Pgbouncer fails: Currently this doesn't seem to be handled. Patroni failover must be triggered if the node is the primary.
When pgbouncer goes down, haproxy still responds to and/or routes write requests to the primary node answered by patroni. The problem is that since the pgbouncer service can be down on the same node shared with the patroni master, there will be no way to perform the write.
Why might the pgbouncer service be unavailable? I have not had such a case in 5 years of cluster operation.
As a result, the node must handle this by forcing patroni to failover if pgbouncer is down. How is that handled? The alternative would be to use an existing pgbouncer on another node to handle the write remotely but this complicates configuration considerably.
While for haproxy
("Type A" scheme), high availability is provided by the keepalived
service, for the pgbouncer service, high availability is not provided by anything (in the "Type A" and "Type B" schemas), we just rely on its reliability...
I can recommend deploying multiple pgbouncer services (use the so_reuseport) to minimize the risk. See the pgbouncer_processes variable.

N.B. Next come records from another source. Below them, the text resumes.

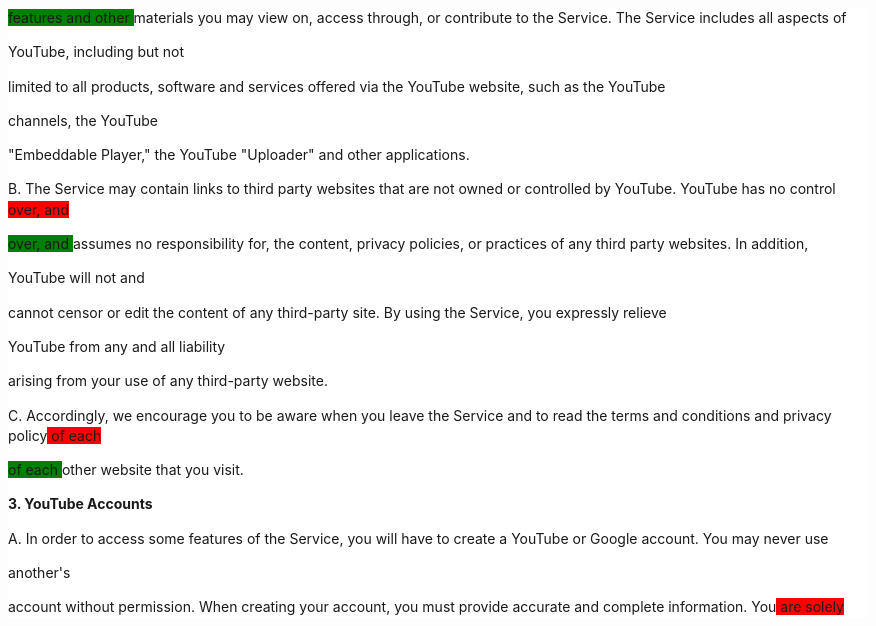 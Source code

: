 
<span style="background-color: green;">features and other </span>materials you may view on, access through, or contribute to the Service. The Service includes all aspects of<span style="background-color: red;"> </span><span style="background-color: green;">


</span>YouTube, including but not<span style="background-color: green;"> </span><span style="background-color: red;">


</span>limited to all products, software and services offered via the YouTube website, such as the YouTube<span style="background-color: red;"> </span><span style="background-color: green;">


</span>channels, the YouTube<span style="background-color: green;"> </span><span style="background-color: red;">


</span>"Embeddable Player," the YouTube "Uploader" and other applications.


B. The Service may contain links to third party websites that are not owned or controlled by YouTube. YouTube has no control<span style="background-color: red;"> over, and</span>


<span style="background-color: green;">over, and </span>assumes no responsibility for, the content, privacy policies, or practices of any third party websites. In addition,<span style="background-color: red;"> </span><span style="background-color: green;">


</span>YouTube will not and<span style="background-color: green;"> </span><span style="background-color: red;">


</span>cannot censor or edit the content of any third-party site. By using the Service, you expressly relieve<span style="background-color: red;"> </span><span style="background-color: green;">


</span>YouTube from any and all liability<span style="background-color: green;"> </span><span style="background-color: red;">


</span>arising from your use of any third-party website.


C. Accordingly, we encourage you to be aware when you leave the Service and to read the terms and conditions and privacy policy<span style="background-color: red;"> of each</span>


<span style="background-color: green;">of each </span>other website that you visit.


**3. YouTube Accounts**


A. In order to access some features of the Service, you will have to create a YouTube or Google account. You may never use<span style="background-color: red;"> </span><span style="background-color: green;">


</span>another's<span style="background-color: green;"> </span><span style="background-color: red;">


</span>account without permission. When creating your account, you must provide accurate and complete information. You<span style="background-color: red;"> are solely</span>
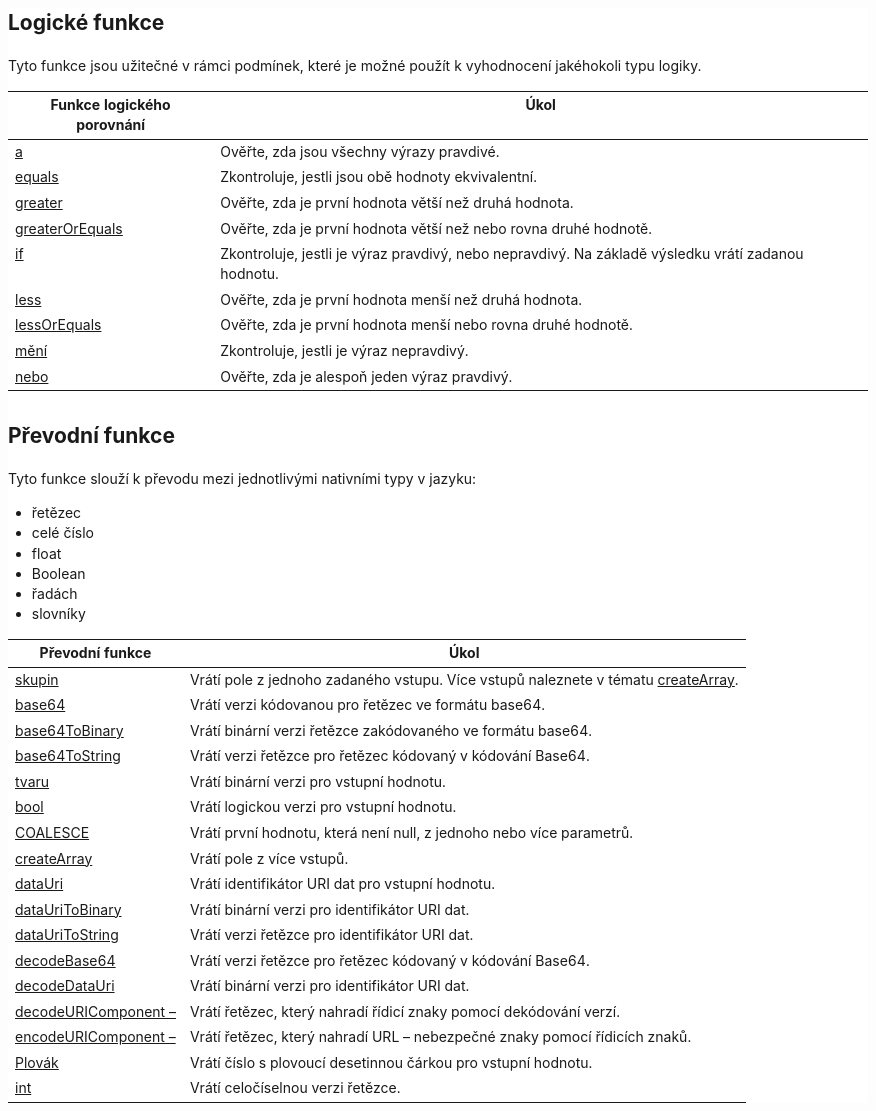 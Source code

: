 ## <a name="logical-functions"></a>Logické funkce  

Tyto funkce jsou užitečné v rámci podmínek, které je možné použít k vyhodnocení jakéhokoli typu logiky.  
  
| Funkce logického porovnání | Úkol |
| --------------------------- | ---- |
| [a](control-flow-expression-language-functions.md#and) | Ověřte, zda jsou všechny výrazy pravdivé. |
| [equals](control-flow-expression-language-functions.md#equals) | Zkontroluje, jestli jsou obě hodnoty ekvivalentní. |
| [greater](control-flow-expression-language-functions.md#greater) | Ověřte, zda je první hodnota větší než druhá hodnota. |
| [greaterOrEquals](control-flow-expression-language-functions.md#greaterOrEquals) | Ověřte, zda je první hodnota větší než nebo rovna druhé hodnotě. |
| [if](control-flow-expression-language-functions.md#if) | Zkontroluje, jestli je výraz pravdivý, nebo nepravdivý. Na základě výsledku vrátí zadanou hodnotu. |
| [less](control-flow-expression-language-functions.md#less) | Ověřte, zda je první hodnota menší než druhá hodnota. |
| [lessOrEquals](control-flow-expression-language-functions.md#lessOrEquals) | Ověřte, zda je první hodnota menší nebo rovna druhé hodnotě. |
| [mění](control-flow-expression-language-functions.md#not) | Zkontroluje, jestli je výraz nepravdivý. |
| [nebo](control-flow-expression-language-functions.md#or) | Ověřte, zda je alespoň jeden výraz pravdivý. |
  
## <a name="conversion-functions"></a>Převodní funkce  

 Tyto funkce slouží k převodu mezi jednotlivými nativními typy v jazyku:  
-   řetězec
-   celé číslo
-   float
-   Boolean
-   řadách
-   slovníky

| Převodní funkce | Úkol |
| ------------------- | ---- |
| [skupin](control-flow-expression-language-functions.md#array) | Vrátí pole z jednoho zadaného vstupu. Více vstupů naleznete v tématu [createArray](control-flow-expression-language-functions.md#createArray). |
| [base64](control-flow-expression-language-functions.md#base64) | Vrátí verzi kódovanou pro řetězec ve formátu base64. |
| [base64ToBinary](control-flow-expression-language-functions.md#base64ToBinary) | Vrátí binární verzi řetězce zakódovaného ve formátu base64. |
| [base64ToString](control-flow-expression-language-functions.md#base64ToString) | Vrátí verzi řetězce pro řetězec kódovaný v kódování Base64. |
| [tvaru](control-flow-expression-language-functions.md#binary) | Vrátí binární verzi pro vstupní hodnotu. |
| [bool](control-flow-expression-language-functions.md#bool) | Vrátí logickou verzi pro vstupní hodnotu. |
| [COALESCE](control-flow-expression-language-functions.md#coalesce) | Vrátí první hodnotu, která není null, z jednoho nebo více parametrů. |
| [createArray](control-flow-expression-language-functions.md#createArray) | Vrátí pole z více vstupů. |
| [dataUri](control-flow-expression-language-functions.md#dataUri) | Vrátí identifikátor URI dat pro vstupní hodnotu. |
| [dataUriToBinary](control-flow-expression-language-functions.md#dataUriToBinary) | Vrátí binární verzi pro identifikátor URI dat. |
| [dataUriToString](control-flow-expression-language-functions.md#dataUriToString) | Vrátí verzi řetězce pro identifikátor URI dat. |
| [decodeBase64](control-flow-expression-language-functions.md#decodeBase64) | Vrátí verzi řetězce pro řetězec kódovaný v kódování Base64. |
| [decodeDataUri](control-flow-expression-language-functions.md#decodeDataUri) | Vrátí binární verzi pro identifikátor URI dat. |
| [decodeURIComponent –](control-flow-expression-language-functions.md#decodeUriComponent) | Vrátí řetězec, který nahradí řídicí znaky pomocí dekódování verzí. |
| [encodeURIComponent –](control-flow-expression-language-functions.md#encodeUriComponent) | Vrátí řetězec, který nahradí URL – nebezpečné znaky pomocí řídicích znaků. |
| [Plovák](control-flow-expression-language-functions.md#float) | Vrátí číslo s plovoucí desetinnou čárkou pro vstupní hodnotu. |
| [int](control-flow-expression-language-functions.md#int) | Vrátí celočíselnou verzi řetězce. |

Checks of the pgbouncer service are currently only implemented in the scheme using Consul ("Type C" scheme), see the details of the checks here
I agree that the possibility of the pgbouncer service going down is statistically insignificant. I've also had patroni cluster running for years at a time without any issues with the pgbouncer service. I'm also an unlucky person and accounting for every point of failure helps me sleep better at night. While deploying multiple pgbouncer processes could also remedy this, that wouldn't be the case in the event of a configuration/firewall issue where all pgbouncer services would go down. In either case what's your opinion on the following solution? It's likely beyond the scope of this project but it resolves the issue in my testing. https://github.com/joe-at-startupmedia/haproxy-agent-checker-patroni-pgbouncer
In scenarios where you have pgbouncer between haproxy and patroni
When pgbouncer goes down, haproxy still responds to and/or routes write requests to the primary node answered by patroni. The problem is that since the pgbouncer service can be down on the same node shared with the patroni master, there will be no way to perform the write. As a result, the node must handle this by forcing patroni to failover if pgbouncer is down. How is that handled? The alternative would be to use an existing pgbouncer on another node to handle the write remotely but this complicates configuration considerably.
If haproxy goes down it's different because either the virtual IP or consul routes to a node where haproxy is alive to complete the local pgbouncer-> patroni request chain.